Paul Muldoon is an Irish poet and professor of poetry, as well as an editor, critic, playwright, lyricist and translator. He was born in Co. Armagh in 1951. Muldoon is the author of thirteen collections of poetry including Frolic and Detour (2019), One Thousand Things Worth Knowing (2015), Maggot (2010), Horse Latitudes (2006), Moy Sand and Gravel (2002), Hay (1998), The Annals of Chile (1994), Madoc: A Mystery (1990), Meeting the British (1987), Quoof (1983), Why Brownlee Left (1980), Mules (1977) and New Weather (1973).
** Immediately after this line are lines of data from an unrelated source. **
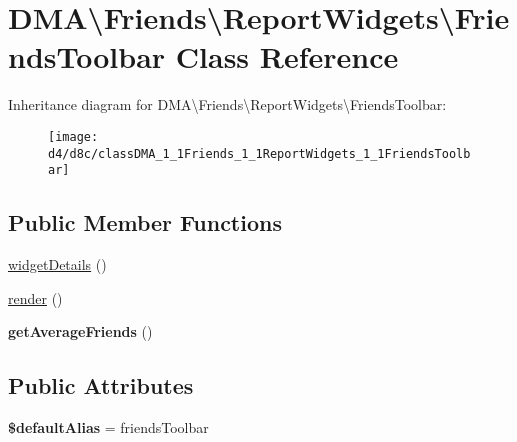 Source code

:\hypertarget{classDMA_1_1Friends_1_1ReportWidgets_1_1FriendsToolbar}{}\section{D\+M\+A\textbackslash{}Friends\textbackslash{}Report\+Widgets\textbackslash{}Friends\+Toolbar Class Reference}
\label{classDMA_1_1Friends_1_1ReportWidgets_1_1FriendsToolbar}
Inheritance diagram for D\+M\+A\textbackslash{}Friends\textbackslash{}Report\+Widgets\textbackslash{}Friends\+Toolbar\+:\begin{figure}[H]
\begin{center}
\leavevmode
\texttt{[image: d4/d8c/classDMA\_1\_1Friends\_1\_1ReportWidgets\_1\_1FriendsToolbar]}
\end{center}
\end{figure}
\subsection*{Public Member Functions}
\begin{DoxyCompactItemize}
\item 
\hyperlink{classDMA_1_1Friends_1_1ReportWidgets_1_1FriendsToolbar_a56951946e166c46353910da4a5c399a1}{widget\+Details} ()
\item 
\hyperlink{classDMA_1_1Friends_1_1ReportWidgets_1_1FriendsToolbar_a5fb3de1ff5dd5186e068dcf8c5e8d154}{render} ()
\item 
\hypertarget{classDMA_1_1Friends_1_1ReportWidgets_1_1FriendsToolbar_a6f0b603938f9468c37716f2aab808e62}{}{\bfseries get\+Average\+Friends} ()\label{classDMA_1_1Friends_1_1ReportWidgets_1_1FriendsToolbar_a6f0b603938f9468c37716f2aab808e62}

\end{DoxyCompactItemize}
\subsection*{Public Attributes}
\begin{DoxyCompactItemize}
\item 
\hypertarget{classDMA_1_1Friends_1_1ReportWidgets_1_1FriendsToolbar_aabef17c5a99fc5f66554a91dd2cde59d}{}{\bfseries \$default\+Alias} = \textquotesingle{}friends\+Toolbar\textquotesingle{}\label{classDMA_1_1Friends_1_1ReportWidgets_1_1FriendsToolbar_aabef17c5a99fc5f66554a91dd2cde59d}

\end{DoxyCompactItemize}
He has also published innumerable smaller collections, works of criticism, opera libretti, books for children, song lyrics and radio and television drama. His poetry has been translated into twenty languages. Muldoon served as Professor of Poetry at Oxford University from 1999 to 2004 and as poetry editor of The New Yorker from 2007 to 2017. He has taught at Princeton University since 1987 and currently occupies the Howard G.B. Clark ’21 chair in the Humanities.
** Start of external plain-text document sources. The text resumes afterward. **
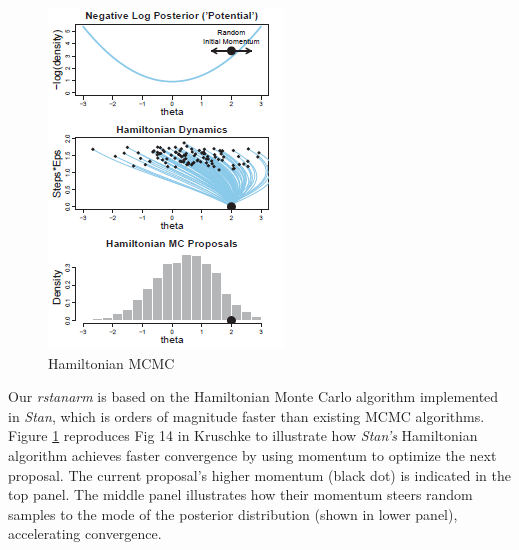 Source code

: \documentclass[11pt,notitlepage]{article}
\begin{document}
\begin{figure}
  \vspace{-15pt}
 \includegraphics[scale=0.85]{Figures/Hamiltonian.png}
  \vspace{-14pt}
  \caption{Hamiltonian MCMC}
    \label{fig:Hamiltonian}
 \vspace{-16 pt}
\end{figure}

Our \textit{rstanarm} is based on the Hamiltonian Monte Carlo algorithm implemented in \textit{Stan}, which is orders of magnitude faster than existing MCMC algorithms. Figure \ref{fig:Hamiltonian} reproduces Fig 14 in Kruschke \cite{Kruschke_Book_2014} to illustrate how \textit{Stan's} Hamiltonian algorithm achieves faster convergence by using momentum to optimize the next proposal. The current proposal's higher momentum (black dot) is indicated in the top panel. The middle panel illustrates how their momentum steers random samples to the mode of the posterior distribution (shown in lower panel), accelerating convergence. 
\end{document}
Paul Muldoon is a Fellow of the Royal Society of Literature and the American Academy of Arts and Letters. Among his awards are the 1994 T. S. Eliot Prize, the 1997 Irish Times Poetry Prize, the 2003 Griffin International Prize for Excellence in Poetry, the 2003 Pulitzer Prize for Poetry, the 2004 American Ireland Fund Literary Award, the 2004 Shakespeare Prize, the 2006 European Prize for Poetry, the 2017 Queen’s Gold Medal for Poetry, and the 2018 Seamus Heaney Award for Arts & Letters. He is the recipient of honorary doctorates from ten universities.
Paul Muldoon has been described by The Times Literary Supplement as ‘the most significant English–language poet born since the Second World War’. Roger Rosenblatt, writing in The New York Times Book Review, described Paul Muldoon as ‘one of the great poets of the past hundred years, who can be everything in his poems — word–playful, lyrical, hilarious, melancholy. And angry. Only Yeats before him could write with such measured fury.’